1. You write a command: You run a command in a Databricks notebook, such as a CREATE TABLE SQL statement or a PySpark DataFrame.write.format(“delta”).save() command.
2. Databricks handles the underlying storage: Databricks is configured to use a specific cloud storage location. When you create a Delta table, Databricks creates a new directory within that location.
3. Data files are written: As you write data into the new Delta table, Databricks writes the data as Parquet files into this new directory.
4. The transaction log is created: In addition to the Parquet data files, a special subdirectory named _delta_log is created. This is where the Delta Lake transaction log is stored. The transaction log is a series of JSON files that record every change made to the table, providing the ACID properties, versioning, and other key features of Delta Lake.

So, while you are interacting with a logical “table” in your notebook, Databricks is managing the physical files and directories in your cloud storage in the background.
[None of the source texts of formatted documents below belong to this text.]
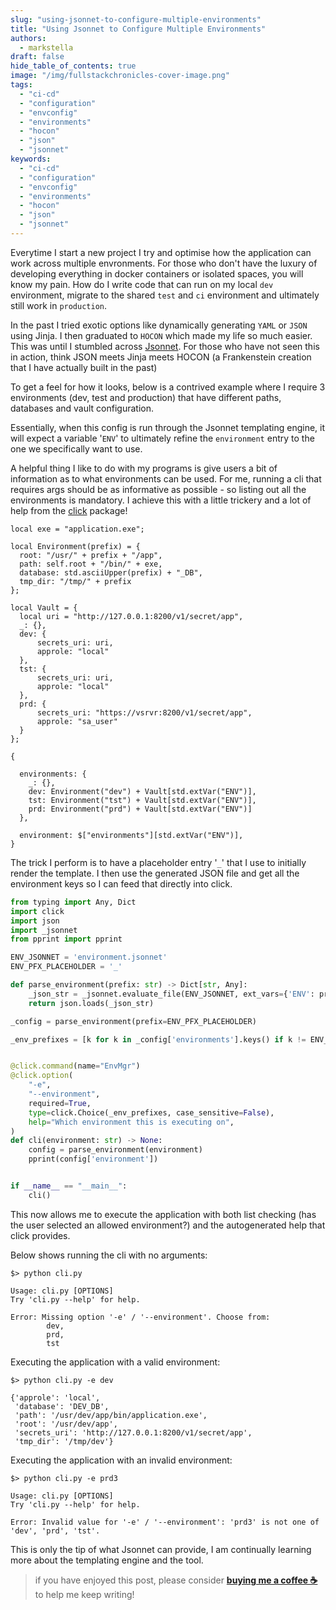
```yaml
---
slug: "using-jsonnet-to-configure-multiple-environments"
title: "Using Jsonnet to Configure Multiple Environments"
authors:	
  - markstella
draft: false
hide_table_of_contents: true
image: "/img/fullstackchronicles-cover-image.png"
tags: 
  - "ci-cd"
  - "configuration"
  - "envconfig"
  - "environments"
  - "hocon"
  - "json"
  - "jsonnet"
keywords:	
  - "ci-cd"
  - "configuration"
  - "envconfig"
  - "environments"
  - "hocon"
  - "json"
  - "jsonnet"
---
```


Everytime I start a new project I try and optimise how the application can work across multiple envronments. For those who don't have the luxury of developing everything in docker containers or isolated spaces, you will know my pain. How do I write code that can run on my local `dev` environment, migrate to the shared `test` and `ci` environment and ultimately still work in `production`.

In the past I tried exotic options like dynamically generating `YAML` or `JSON` using Jinja. I then graduated to `HOCON` which made my life so much easier. This was until I stumbled across [Jsonnet](https://jsonnet.org/). For those who have not seen this in action, think JSON meets Jinja meets HOCON (a Frankenstein creation that I have actually built in the past)

To get a feel for how it looks, below is a contrived example where I require 3 environments (dev, test and production) that have different paths, databases and vault configuration.

Essentially, when this config is run through the Jsonnet templating engine, it will expect a variable '`ENV`' to ultimately refine the `environment` entry to the one we specifically want to use.

A helpful thing I like to do with my programs is give users a bit of information as to what environments can be used. For me, running a cli that requires args should be as informative as possible - so listing out all the environments is mandatory. I achieve this with a little trickery and a lot of help from the [click](https://click.palletsprojects.com/) package!

```jsonnet
local exe = "application.exe";

local Environment(prefix) = {
  root: "/usr/" + prefix + "/app",
  path: self.root + "/bin/" + exe,
  database: std.asciiUpper(prefix) + "_DB",
  tmp_dir: "/tmp/" + prefix
};

local Vault = {
  local uri = "http://127.0.0.1:8200/v1/secret/app",
  _: {},
  dev: {
      secrets_uri: uri,
      approle: "local"
  },
  tst: {
      secrets_uri: uri,
      approle: "local"
  },
  prd: {
      secrets_uri: "https://vsrvr:8200/v1/secret/app",
      approle: "sa_user"
  }
};

{

  environments: {
    _: {},
    dev: Environment("dev") + Vault[std.extVar("ENV")],
    tst: Environment("tst") + Vault[std.extVar("ENV")],
    prd: Environment("prd") + Vault[std.extVar("ENV")]
  },

  environment: $["environments"][std.extVar("ENV")],
}
```

The trick I perform is to have a placeholder entry '`_`' that I use to initially render the template. I then use the generated JSON file and get all the environment keys so I can feed that directly into click.

```python
from typing import Any, Dict
import click
import json
import _jsonnet
from pprint import pprint

ENV_JSONNET = 'environment.jsonnet'
ENV_PFX_PLACEHOLDER = '_'

def parse_environment(prefix: str) -> Dict[str, Any]:
    _json_str = _jsonnet.evaluate_file(ENV_JSONNET, ext_vars={'ENV': prefix})
    return json.loads(_json_str)

_config = parse_environment(prefix=ENV_PFX_PLACEHOLDER)

_env_prefixes = [k for k in _config['environments'].keys() if k != ENV_PFX_PLACEHOLDER]


@click.command(name="EnvMgr")
@click.option(
    "-e",
    "--environment",
    required=True,
    type=click.Choice(_env_prefixes, case_sensitive=False),
    help="Which environment this is executing on",
)
def cli(environment: str) -> None:
    config = parse_environment(environment)
    pprint(config['environment'])


if __name__ == "__main__":
    cli()
```

This now allows me to execute the application with both list checking (has the user selected an allowed environment?) and the autogenerated help that click provides.

Below shows running the cli with no arguments:

```shell
$> python cli.py

Usage: cli.py [OPTIONS]
Try 'cli.py --help' for help.

Error: Missing option '-e' / '--environment'. Choose from:
        dev,
        prd,
        tst
```

Executing the application with a valid environment:

```shell
$> python cli.py -e dev

{'approle': 'local',
 'database': 'DEV_DB',
 'path': '/usr/dev/app/bin/application.exe',
 'root': '/usr/dev/app',
 'secrets_uri': 'http://127.0.0.1:8200/v1/secret/app',
 'tmp_dir': '/tmp/dev'}
```

Executing the application with an invalid environment:

```shell
$> python cli.py -e prd3

Usage: cli.py [OPTIONS]
Try 'cli.py --help' for help.

Error: Invalid value for '-e' / '--environment': 'prd3' is not one of 'dev', 'prd', 'tst'.
```

This is only the tip of what Jsonnet can provide, I am continually learning more about the templating engine and the tool.

> if you have enjoyed this post, please consider [__buying me a coffee ☕__](https://www.buymeacoffee.com/jeffreyaven) to help me keep writing! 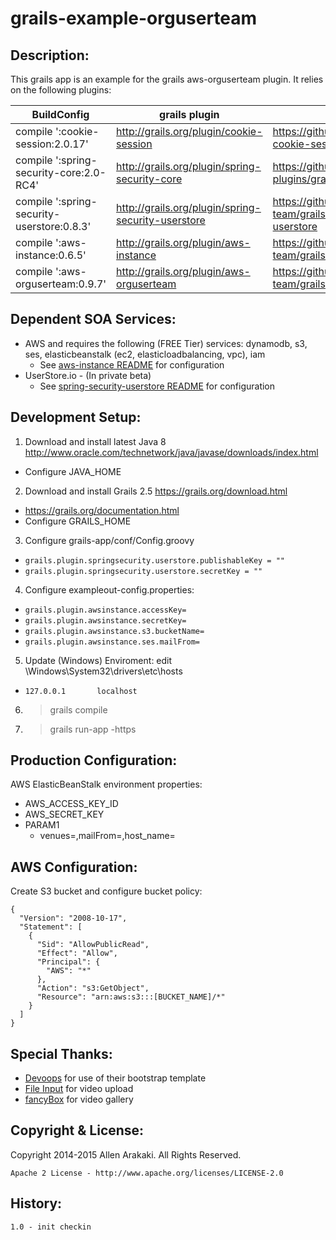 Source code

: # grails-example-orguserteam

Description:
--------------
This grails app is an example for the grails aws-orguserteam plugin.  It relies on
the following plugins:

| BuildConfig | grails plugin | readme |
|--------|-----|---------|
|compile ':cookie-session:2.0.17'|http://grails.org/plugin/cookie-session|https://github.com/benlucchesi/grails-cookie-session-v2|
|compile ':spring-security-core:2.0-RC4'|http://grails.org/plugin/spring-security-core|https://github.com/grails-plugins/grails-spring-security-core|
|compile ':spring-security-userstore:0.8.3'|http://grails.org/plugin/spring-security-userstore|https://github.com/ikakara-team/grails-spring-security-userstore|
|compile ':aws-instance:0.6.5'|http://grails.org/plugin/aws-instance|https://github.com/ikakara-team/grails-aws-instance|
|compile ':aws-orguserteam:0.9.7'|http://grails.org/plugin/aws-orguserteam|https://github.com/ikakara-team/grails-aws-orguserteam|

Dependent SOA Services:
--------------
* AWS and requires the following (FREE Tier) services: dynamodb, s3, ses, elasticbeanstalk (ec2, elasticloadbalancing, vpc), iam
  * See <a href="https://github.com/ikakara-team/grails-aws-instance">aws-instance README</a> for configuration
* UserStore.io - (In private beta)
  * See <a href="https://github.com/ikakara-team/grails-spring-security-userstore">spring-security-userstore README</a> for configuration

Development Setup:
--------------
1. Download and install latest Java 8 http://www.oracle.com/technetwork/java/javase/downloads/index.html
  * Configure JAVA_HOME
2. Download and install Grails 2.5 https://grails.org/download.html
  * https://grails.org/documentation.html
  * Configure GRAILS_HOME
3. Configure grails-app/conf/Config.groovy
  * ```grails.plugin.springsecurity.userstore.publishableKey = ""```
  * ```grails.plugin.springsecurity.userstore.secretKey = ""```
4. Configure exampleout-config.properties:
  * ```grails.plugin.awsinstance.accessKey=```
  * ```grails.plugin.awsinstance.secretKey=```
  * ```grails.plugin.awsinstance.s3.bucketName=```
  * ```grails.plugin.awsinstance.ses.mailFrom=```
5. Update (Windows) Enviroment: edit \Windows\System32\drivers\etc\hosts
  * ```127.0.0.1       localhost```
6. >grails compile
7. >grails run-app -https

Production Configuration:
--------------
AWS ElasticBeanStalk environment properties:
* AWS_ACCESS_KEY_ID
* AWS_SECRET_KEY
* PARAM1
  * venues=,mailFrom=,host_name=

AWS Configuration:
--------------
Create S3 bucket and configure bucket policy:
```
{
  "Version": "2008-10-17",
  "Statement": [
    {
      "Sid": "AllowPublicRead",
      "Effect": "Allow",
      "Principal": {
        "AWS": "*"
      },
      "Action": "s3:GetObject",
      "Resource": "arn:aws:s3:::[BUCKET_NAME]/*"
    }
  ]
}
```

Special Thanks:
--------------
* <a href="http://devoops.me/handmade/3/">Devoops</a> for use of their bootstrap template
* <a href="http://plugins.krajee.com/file-input">File Input</a> for video upload
* <a href="http://www.fancyapps.com/fancybox/">fancyBox</a> for video gallery

Copyright & License:
--------------
Copyright 2014-2015 Allen Arakaki.  All Rights Reserved.

```
Apache 2 License - http://www.apache.org/licenses/LICENSE-2.0
```

History:
--------------
```
1.0 - init checkin
```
This is a huge benefit because it allows me to focus on working with my data at the table level without having to worry about file-level management.

Best Practices for a Happy Databricks Life

To make your experience smooth and efficient, here are a few personal tips that I’ve found really helpful:

• Modularize Your Code: Instead of one massive notebook, I like to break my logic into smaller, focused notebooks (e.g., one for data ingestion, one for transformations, one for modeling). You can then use %run to chain them together, which makes your workflow much cleaner.
• Use Markdown: I can’t stress this enough—document everything! Use Markdown cells to explain your logic, assumptions, and results. Your future self (and your teammates) will thank you.
• Start Small: When developing, I always work with a small sample of my data. This saves me time and resources while I’m still figuring things out.
• Manage Your Clusters: Clusters are the compute power, and they cost money. I always make sure to terminate my clusters when I’m done with my work to avoid unnecessary billing.
• Leverage Databricks Repos: For serious development, I use Databricks Repos to connect my notebooks to a Git repository. This is essential for version control and collaborative development.